What’s the first thing you do each workday?
Normally when I finish for the day, I tend to think about what I’d like to achieve the next day. When it then comes to logging on in the morning, I will try to spend an hour or two working towards those goals so that I can get in some high focus time before checking my emails. This helps me towards progressing the tasks I’d set myself first before fully jumping into the working day and the various emails and communication that come with it.
What’s the most challenging part of your working day?
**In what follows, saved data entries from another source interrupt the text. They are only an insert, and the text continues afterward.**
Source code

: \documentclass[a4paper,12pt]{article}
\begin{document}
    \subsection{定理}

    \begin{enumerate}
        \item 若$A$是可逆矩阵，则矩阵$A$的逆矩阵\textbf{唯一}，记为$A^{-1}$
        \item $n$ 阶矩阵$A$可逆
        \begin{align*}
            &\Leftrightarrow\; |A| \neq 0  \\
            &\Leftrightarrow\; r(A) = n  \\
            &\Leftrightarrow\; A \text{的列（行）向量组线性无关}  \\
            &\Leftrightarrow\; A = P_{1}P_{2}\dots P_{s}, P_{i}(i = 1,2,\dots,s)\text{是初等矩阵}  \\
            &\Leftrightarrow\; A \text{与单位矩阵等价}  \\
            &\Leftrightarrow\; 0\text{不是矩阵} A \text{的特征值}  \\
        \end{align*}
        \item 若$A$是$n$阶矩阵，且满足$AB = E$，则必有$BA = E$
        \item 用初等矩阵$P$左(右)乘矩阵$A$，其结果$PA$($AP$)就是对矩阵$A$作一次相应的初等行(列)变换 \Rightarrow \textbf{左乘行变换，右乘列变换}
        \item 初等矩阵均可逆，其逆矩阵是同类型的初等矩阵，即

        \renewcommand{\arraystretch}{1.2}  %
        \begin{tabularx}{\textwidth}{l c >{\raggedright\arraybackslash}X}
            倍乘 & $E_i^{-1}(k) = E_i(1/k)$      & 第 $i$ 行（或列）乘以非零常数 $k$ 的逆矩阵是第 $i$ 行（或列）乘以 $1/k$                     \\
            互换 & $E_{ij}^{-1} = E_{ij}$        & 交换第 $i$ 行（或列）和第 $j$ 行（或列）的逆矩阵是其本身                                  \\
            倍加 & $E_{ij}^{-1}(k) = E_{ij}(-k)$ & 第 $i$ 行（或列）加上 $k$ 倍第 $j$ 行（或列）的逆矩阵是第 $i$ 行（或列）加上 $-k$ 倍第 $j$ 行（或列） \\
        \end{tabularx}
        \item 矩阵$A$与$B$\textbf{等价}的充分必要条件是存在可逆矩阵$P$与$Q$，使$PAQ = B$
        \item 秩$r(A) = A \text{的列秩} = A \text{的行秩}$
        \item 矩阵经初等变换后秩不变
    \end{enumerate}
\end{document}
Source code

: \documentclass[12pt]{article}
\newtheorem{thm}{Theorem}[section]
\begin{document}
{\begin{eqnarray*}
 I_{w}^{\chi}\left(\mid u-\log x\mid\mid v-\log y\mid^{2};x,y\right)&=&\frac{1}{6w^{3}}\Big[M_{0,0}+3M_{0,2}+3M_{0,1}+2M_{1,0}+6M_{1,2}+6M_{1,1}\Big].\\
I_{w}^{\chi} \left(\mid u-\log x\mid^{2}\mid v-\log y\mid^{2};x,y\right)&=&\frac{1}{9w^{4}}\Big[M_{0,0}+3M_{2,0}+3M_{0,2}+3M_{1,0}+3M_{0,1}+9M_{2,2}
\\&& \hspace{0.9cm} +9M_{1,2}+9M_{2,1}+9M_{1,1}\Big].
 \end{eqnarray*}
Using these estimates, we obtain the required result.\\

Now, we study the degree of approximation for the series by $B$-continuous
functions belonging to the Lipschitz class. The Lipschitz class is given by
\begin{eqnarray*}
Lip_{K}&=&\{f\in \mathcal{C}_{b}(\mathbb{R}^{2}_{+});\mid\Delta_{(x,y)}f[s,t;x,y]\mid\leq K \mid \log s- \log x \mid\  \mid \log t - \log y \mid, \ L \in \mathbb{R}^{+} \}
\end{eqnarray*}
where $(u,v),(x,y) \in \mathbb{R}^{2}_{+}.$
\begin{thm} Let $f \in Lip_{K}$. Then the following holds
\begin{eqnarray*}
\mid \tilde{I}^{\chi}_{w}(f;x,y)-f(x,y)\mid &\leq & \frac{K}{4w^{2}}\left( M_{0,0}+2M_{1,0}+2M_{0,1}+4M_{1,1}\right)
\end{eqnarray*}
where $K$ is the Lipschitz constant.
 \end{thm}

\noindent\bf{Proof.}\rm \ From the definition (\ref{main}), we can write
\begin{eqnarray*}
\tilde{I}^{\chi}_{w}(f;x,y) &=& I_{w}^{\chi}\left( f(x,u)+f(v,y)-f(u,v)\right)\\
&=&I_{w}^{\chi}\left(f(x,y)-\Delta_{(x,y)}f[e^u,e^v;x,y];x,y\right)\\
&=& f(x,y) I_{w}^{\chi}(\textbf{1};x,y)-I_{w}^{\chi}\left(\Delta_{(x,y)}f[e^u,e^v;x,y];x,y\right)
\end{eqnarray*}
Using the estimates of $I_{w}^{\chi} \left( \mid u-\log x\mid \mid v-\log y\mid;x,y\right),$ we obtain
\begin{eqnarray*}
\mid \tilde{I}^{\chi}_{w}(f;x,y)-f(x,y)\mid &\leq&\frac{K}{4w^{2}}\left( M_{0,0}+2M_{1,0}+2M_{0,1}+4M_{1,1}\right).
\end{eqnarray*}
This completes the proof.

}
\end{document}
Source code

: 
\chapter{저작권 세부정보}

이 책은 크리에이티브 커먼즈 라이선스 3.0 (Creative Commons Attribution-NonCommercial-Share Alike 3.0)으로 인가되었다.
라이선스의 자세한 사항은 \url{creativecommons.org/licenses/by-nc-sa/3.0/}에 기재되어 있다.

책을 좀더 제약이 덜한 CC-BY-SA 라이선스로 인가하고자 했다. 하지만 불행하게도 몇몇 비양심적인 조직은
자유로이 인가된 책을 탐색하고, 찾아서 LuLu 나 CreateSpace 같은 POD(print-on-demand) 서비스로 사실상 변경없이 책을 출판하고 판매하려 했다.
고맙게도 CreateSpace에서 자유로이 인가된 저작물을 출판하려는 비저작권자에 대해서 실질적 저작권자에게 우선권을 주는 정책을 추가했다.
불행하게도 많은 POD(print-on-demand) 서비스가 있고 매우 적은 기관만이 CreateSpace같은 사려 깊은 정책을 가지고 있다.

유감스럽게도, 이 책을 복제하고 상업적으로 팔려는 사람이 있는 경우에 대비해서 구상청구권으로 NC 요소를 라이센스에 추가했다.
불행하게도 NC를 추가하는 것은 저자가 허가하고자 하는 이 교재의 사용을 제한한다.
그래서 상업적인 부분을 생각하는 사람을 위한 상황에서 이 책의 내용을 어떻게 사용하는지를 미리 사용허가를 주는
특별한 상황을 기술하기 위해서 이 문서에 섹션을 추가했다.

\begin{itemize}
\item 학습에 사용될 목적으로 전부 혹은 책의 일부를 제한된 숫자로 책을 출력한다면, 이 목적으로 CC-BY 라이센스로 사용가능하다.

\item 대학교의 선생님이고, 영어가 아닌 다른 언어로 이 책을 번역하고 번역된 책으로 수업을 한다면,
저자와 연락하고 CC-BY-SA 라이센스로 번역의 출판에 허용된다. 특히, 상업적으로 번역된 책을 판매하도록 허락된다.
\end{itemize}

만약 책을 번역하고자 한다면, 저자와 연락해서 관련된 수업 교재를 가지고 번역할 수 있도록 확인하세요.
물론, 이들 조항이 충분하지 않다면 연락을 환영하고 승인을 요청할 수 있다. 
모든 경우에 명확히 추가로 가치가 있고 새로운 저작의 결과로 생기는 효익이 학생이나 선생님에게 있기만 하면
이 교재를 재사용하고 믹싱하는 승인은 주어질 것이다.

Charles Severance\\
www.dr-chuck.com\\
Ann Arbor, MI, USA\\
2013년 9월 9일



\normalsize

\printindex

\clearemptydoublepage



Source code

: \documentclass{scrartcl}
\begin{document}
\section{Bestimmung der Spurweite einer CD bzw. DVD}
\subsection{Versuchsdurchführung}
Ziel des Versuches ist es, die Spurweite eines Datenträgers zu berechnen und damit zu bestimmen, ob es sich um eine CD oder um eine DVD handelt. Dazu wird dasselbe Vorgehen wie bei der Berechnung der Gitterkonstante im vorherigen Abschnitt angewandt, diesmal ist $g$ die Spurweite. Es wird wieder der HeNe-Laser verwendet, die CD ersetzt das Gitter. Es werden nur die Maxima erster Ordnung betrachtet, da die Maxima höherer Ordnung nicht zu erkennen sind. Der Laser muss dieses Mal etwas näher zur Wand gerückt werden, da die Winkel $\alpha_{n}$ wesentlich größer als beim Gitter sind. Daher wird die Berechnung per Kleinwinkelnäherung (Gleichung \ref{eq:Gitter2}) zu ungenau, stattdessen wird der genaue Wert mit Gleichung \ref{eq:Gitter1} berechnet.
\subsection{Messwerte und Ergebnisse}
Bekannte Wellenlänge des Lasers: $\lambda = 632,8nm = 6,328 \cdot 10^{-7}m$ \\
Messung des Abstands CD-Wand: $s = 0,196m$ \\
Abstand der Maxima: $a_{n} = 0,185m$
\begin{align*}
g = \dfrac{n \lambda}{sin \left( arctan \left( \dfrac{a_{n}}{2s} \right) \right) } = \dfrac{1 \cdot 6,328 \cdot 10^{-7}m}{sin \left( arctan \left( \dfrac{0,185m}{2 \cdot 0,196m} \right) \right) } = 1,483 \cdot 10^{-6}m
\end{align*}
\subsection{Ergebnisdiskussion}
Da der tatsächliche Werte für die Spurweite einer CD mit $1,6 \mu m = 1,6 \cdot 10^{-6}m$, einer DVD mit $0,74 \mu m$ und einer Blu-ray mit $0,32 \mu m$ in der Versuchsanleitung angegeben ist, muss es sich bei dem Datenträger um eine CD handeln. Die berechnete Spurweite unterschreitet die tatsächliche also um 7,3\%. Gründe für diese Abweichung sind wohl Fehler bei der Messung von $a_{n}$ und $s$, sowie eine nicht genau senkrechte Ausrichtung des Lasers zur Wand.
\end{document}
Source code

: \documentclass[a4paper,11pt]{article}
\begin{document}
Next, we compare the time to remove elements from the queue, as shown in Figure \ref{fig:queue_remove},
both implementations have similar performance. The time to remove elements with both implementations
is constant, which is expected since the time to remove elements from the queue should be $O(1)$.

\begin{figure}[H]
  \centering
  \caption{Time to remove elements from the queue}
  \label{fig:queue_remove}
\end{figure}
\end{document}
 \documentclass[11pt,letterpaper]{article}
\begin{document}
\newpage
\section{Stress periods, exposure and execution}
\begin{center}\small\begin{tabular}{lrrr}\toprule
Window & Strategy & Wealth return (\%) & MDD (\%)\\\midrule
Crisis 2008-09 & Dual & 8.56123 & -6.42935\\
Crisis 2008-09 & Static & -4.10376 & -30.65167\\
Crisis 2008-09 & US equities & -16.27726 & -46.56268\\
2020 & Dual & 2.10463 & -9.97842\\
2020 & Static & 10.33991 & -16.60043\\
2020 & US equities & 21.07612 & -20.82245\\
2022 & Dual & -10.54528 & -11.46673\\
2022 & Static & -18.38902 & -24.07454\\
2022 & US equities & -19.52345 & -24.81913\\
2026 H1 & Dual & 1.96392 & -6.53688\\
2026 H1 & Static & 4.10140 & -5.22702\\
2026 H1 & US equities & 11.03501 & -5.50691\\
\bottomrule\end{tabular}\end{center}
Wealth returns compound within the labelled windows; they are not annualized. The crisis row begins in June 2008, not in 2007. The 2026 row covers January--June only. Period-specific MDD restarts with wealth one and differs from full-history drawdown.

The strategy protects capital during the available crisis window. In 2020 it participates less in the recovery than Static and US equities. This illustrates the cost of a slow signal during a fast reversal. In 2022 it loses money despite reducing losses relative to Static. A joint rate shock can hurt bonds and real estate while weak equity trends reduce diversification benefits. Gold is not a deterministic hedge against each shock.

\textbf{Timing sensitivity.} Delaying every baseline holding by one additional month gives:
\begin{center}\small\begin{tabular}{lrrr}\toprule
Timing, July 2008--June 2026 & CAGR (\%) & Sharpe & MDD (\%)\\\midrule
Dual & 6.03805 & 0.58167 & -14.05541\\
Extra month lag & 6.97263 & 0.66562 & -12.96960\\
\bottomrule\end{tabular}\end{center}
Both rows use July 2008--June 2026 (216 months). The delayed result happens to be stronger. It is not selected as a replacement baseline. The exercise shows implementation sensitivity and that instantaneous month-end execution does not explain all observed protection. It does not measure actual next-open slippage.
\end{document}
Juggling work and prioritising. The nature of managing a client portfolio is that you often have a number of tasks on the go at any one time, often all high priority! It’s not uncommon to spend the whole day replying to and resolving incoming emails and so it can be hard to progress other tasks. Therefore, it’s important to acknowledge what is feasible, what is a reasonable timeframe, and what needs to come first.
What’s changed about your typical day in the last 5 years?
A lot has changed for me in 5 years as that covers the bulk of my career at Mercer & Hole from joining audit as a trainee 6 years ago to being an audit manager now. The biggest change is responsibility and focus as I have moved away from being allocated to work on a particular engagement one week at a time, to managing a client portfolio. That involves planning, organisational skills, and time management with a focus on high level areas and decision-making, as opposed to a narrower focus on detail at a trainee level.
What is the most satisfying part of what you do?
Sometimes audit can come across as pretty unglamorous as it’s fundamentally routed in compliance which can often be uninteresting to clients. However, we can often help identify flaws in processes or provide confidence in them which does generate real value for clients. It’s not uncommon to identify areas for improvement through the audit process that provide tangible value for clients beyond a simple statement of compliance and that is often satisfying.
Why did you decide to choose this career?
I finished university relatively unsure about what I wanted to do but I was always competent at mathematics and felt I had a general interest in finance-based careers, without much of an idea on anything specific. Audit and the ACA provided a route to developing myself by working towards a qualification that could be directly applied to a profession, and therefore felt more valuable than my existing learning to date. The ACA is also a well-recognised qualification that opens up opportunities to branch out into a number of career paths, so I saw it as a good route to develop without embarking down a career path that felt relatively closed off.
What advice would you give your younger self/someone just starting out?
If possible, try and talk to as many people as you can about your intentions, where you might like to go in your career, and the paths to get there. When I was looking at where I wanted to go to university and what to study, I was under the impression if you wanted to end up in finance you’d need to go to university and study a mathematics-based degree, but this isn’t the case. Most accounting (and other finance) firms consider hiring people from a range of backgrounds and experiences so there is a lot of flexibility in the routes you can take to get to where you’d like to go. For example, I had no idea you could enrol onto the AAT as a school leaver route into accountancy and in a world of high tuition fees this might be something that appeals to people starting out if they’re aware of the options available to them.
How do you break up your day – breaks, lunch, a walk?
I’m fairly flexible in terms of taking breaks as I tend to find working from home to be more intense as there are naturally less distractions compared to working in an office environment. Therefore, I tend to go through longer periods of high focus that I balance by taking sporadic short breaks to counteract that. Particularly during the winter months, I would often take advantage of the flexibility of home working by taking a longer lunch to walk during the daylight and catch up later in the day.